22 fevereiro, 2016 | Por Isabela Gaglianone
Rosie Tasman Napurrurla, Warlpiri 2002, Ngurlu Jukurrpa (‘Semente de grama; grão de arbusto em sonho"’). Warnayaka Art Centre, Lajamanu, and Aboriginal Art Prints Network, Sydney

Rosie Tasman Napurrurla, Warlpiri 2002, Ngurlu Jukurrpa (“Semente de grama; grão de arbusto em sonho”). Warnayaka Art Centre, Lajamanu, and Aboriginal Art Prints Network, Sydney

O interessante pensamento antropológico de Barbara Glowczewski pôde ser conhecido pelo leitor brasileiro no ano passado, com Devires totêmicos— Cosmopolítica do Sonho. O livro percorre sua trajetória intelectual e reúne onze textos de sua autoria, dentre os quais inclusive as profícuas e estimulantes discussões que travou com o psicanalista Félix Guattari, em seus seminários[i] no início da década de 1980.

Parte do livro perpassa as instigantes análises baseadas na observação do povo Warlpiri do deserto central australiano – objeto de estudo da antropóloga há mais de trinta anos – e a sua cartografia totêmica que, baseada nos sonhos, constitui seus territórios existenciais nômades através de desenhos corporais ou danças rituais. Em um dos ensaios, sugere relações entre suas análises e narrativas com as linhas de errância de Deligny. Há ainda textos que dialogam com conceitos abrangentes da antropologia e da filosofia, como o perspectivismo de Viveiros de Castro e a ecosofia de Guattari, abrindo seu leque de discussão para questões cosmopolíticas extremamente atuais. 

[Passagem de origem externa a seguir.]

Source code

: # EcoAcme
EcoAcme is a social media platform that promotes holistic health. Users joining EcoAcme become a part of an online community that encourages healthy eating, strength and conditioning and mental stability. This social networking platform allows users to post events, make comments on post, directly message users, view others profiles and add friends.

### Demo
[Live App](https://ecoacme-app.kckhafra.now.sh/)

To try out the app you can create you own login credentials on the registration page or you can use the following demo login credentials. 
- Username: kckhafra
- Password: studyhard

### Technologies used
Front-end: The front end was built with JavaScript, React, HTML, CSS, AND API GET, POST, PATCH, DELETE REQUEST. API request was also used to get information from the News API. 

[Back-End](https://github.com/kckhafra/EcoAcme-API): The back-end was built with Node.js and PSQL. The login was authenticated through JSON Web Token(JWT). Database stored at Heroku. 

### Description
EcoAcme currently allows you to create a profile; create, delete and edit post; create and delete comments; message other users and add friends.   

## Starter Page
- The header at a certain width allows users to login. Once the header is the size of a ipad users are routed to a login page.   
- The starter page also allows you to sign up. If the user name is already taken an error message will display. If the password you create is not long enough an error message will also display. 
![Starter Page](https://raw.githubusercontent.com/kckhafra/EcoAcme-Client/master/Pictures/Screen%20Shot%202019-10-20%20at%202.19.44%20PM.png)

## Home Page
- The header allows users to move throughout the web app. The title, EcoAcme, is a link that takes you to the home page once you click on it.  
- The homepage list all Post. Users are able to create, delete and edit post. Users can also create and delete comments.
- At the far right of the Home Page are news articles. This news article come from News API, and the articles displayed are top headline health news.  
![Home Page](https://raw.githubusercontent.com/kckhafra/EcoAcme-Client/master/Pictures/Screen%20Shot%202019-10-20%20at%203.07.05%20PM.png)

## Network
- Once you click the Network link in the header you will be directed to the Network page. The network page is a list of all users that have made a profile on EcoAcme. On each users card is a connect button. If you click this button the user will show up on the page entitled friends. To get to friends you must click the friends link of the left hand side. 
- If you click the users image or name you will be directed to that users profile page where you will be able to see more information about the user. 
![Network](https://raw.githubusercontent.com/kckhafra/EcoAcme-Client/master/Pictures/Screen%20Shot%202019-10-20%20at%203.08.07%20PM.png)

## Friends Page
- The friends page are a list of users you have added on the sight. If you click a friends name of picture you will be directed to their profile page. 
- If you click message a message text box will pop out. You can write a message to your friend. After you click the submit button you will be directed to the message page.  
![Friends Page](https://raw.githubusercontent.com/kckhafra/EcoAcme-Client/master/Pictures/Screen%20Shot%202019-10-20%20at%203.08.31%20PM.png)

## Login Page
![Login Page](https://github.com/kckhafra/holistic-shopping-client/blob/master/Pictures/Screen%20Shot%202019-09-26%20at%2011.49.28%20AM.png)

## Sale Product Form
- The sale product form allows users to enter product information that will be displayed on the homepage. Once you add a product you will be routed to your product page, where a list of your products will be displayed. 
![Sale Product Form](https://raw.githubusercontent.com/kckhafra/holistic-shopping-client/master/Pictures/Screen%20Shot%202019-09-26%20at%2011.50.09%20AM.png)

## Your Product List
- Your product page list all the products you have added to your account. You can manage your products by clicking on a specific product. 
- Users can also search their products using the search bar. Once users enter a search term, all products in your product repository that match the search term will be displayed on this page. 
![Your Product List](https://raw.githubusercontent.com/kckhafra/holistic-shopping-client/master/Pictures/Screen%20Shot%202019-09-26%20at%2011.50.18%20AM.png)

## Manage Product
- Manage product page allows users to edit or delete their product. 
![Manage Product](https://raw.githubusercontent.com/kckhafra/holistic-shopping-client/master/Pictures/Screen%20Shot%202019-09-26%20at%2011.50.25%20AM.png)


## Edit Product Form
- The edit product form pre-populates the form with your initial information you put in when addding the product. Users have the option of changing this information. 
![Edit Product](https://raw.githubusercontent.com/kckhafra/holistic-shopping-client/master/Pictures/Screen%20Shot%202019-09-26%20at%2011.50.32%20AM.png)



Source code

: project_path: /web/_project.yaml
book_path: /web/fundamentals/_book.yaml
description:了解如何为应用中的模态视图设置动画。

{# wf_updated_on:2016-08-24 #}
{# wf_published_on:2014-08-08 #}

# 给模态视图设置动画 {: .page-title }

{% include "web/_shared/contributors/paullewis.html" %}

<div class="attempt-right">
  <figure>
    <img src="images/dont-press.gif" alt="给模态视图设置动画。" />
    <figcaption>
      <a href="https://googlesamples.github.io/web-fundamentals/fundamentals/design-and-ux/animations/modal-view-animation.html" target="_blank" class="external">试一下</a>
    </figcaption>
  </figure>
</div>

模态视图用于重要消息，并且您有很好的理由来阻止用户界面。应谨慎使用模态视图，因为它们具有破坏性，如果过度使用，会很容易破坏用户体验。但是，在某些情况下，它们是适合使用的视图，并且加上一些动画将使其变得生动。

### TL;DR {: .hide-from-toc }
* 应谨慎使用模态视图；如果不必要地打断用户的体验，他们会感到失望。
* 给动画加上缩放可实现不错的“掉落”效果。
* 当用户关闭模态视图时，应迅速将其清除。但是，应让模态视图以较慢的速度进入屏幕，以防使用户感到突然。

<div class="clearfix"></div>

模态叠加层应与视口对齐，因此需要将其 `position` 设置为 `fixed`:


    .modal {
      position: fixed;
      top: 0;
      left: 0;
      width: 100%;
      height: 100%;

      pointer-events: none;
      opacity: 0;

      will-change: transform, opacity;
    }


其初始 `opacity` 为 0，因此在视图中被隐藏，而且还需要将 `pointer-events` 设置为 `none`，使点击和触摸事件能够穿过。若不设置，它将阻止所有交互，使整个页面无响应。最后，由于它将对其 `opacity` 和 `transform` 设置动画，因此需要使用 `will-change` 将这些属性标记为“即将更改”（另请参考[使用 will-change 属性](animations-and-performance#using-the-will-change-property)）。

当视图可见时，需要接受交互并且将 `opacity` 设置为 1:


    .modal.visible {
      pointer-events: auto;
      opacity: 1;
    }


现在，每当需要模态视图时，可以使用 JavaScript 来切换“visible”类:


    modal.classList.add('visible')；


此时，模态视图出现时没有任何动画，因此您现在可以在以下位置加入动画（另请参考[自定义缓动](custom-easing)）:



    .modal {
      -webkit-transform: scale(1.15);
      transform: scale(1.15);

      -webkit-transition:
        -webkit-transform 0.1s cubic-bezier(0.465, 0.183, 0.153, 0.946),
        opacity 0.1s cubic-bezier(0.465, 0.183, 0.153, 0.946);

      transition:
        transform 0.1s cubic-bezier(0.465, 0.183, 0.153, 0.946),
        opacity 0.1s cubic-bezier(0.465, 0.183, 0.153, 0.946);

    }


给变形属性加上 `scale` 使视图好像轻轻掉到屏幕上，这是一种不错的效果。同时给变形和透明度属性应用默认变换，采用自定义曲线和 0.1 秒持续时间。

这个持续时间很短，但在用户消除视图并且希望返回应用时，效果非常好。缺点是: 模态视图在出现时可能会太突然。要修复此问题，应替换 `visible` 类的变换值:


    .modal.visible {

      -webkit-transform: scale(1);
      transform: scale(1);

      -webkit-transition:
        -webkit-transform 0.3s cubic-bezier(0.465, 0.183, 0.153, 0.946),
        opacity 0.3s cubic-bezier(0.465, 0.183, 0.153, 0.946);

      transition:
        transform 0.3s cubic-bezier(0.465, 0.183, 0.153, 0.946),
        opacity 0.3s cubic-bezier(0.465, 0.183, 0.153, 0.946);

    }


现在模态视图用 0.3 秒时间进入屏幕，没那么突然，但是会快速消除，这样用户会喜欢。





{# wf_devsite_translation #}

Sobre comunidades aborígenes ameaçadas de destruição no deserto, no artigo “Entre o espetáculo e a política: singularidades indígenas”, Barbara Glowczewski diz: “Graças ao povo aborígene, eu pude experimentar uma forma de memória associativa que funciona como uma rede viva: suas diferentes conexões são ativadas a cada performance ritual, quando homens e mulheres pintam seus corpos, cantam e interpretam, através da dança, uma complexidade de sentidos. Esses sentidos são atualizados em alianças passadas e presentes, mas também em uma emoção estética e espiritual que parece impulsionar todos os participantes para um futuro como o surgimento de uma ‘possibilidade’, que é ao mesmo tempo interna e externa, a expressão da intersubjetividade de todos: uma exibição de identidades com múltiplas polaridades, tensões e atrações, conjunções e disjunções de alteridades, resultando em uma rede dinâmica e aberta”. A antropóloga conta que, no norte e centro da Austrália, “na tradição do povo do deserto, todos os homens e as mulheres têm de saber pintar desenhos que identifiquem os seus próprios seres espirituais, os Sonhos (Dreamings) de seus antepassados totêmicos – animais, plantas, chuva ou fogo. Esses sonhos ligam cada pessoa e fazem dela um irmão ou irmã daquela espécie de quem recebem o nome, e também as ligam à terra que esses ancestrais marcaram em suas jornadas. O objetivo é pintar no corpo dos homens e mulheres de seu grupo as etapas das viagens desses ancestrais, que são como mapas mnemônicos do surgimento de diferentes lugares nomeados através de marcações geográficas das ações ancestrais: poços, colinas, rochas. A arte, nesse sentido, é parte integrante de uma relação com o mundo ancorada nos lugares; a primeira geração de artistas aborígenes pintou telas para usá-las como uma ferramenta olítica, a fim de transmitir essa mensagem espiritual e existencial”.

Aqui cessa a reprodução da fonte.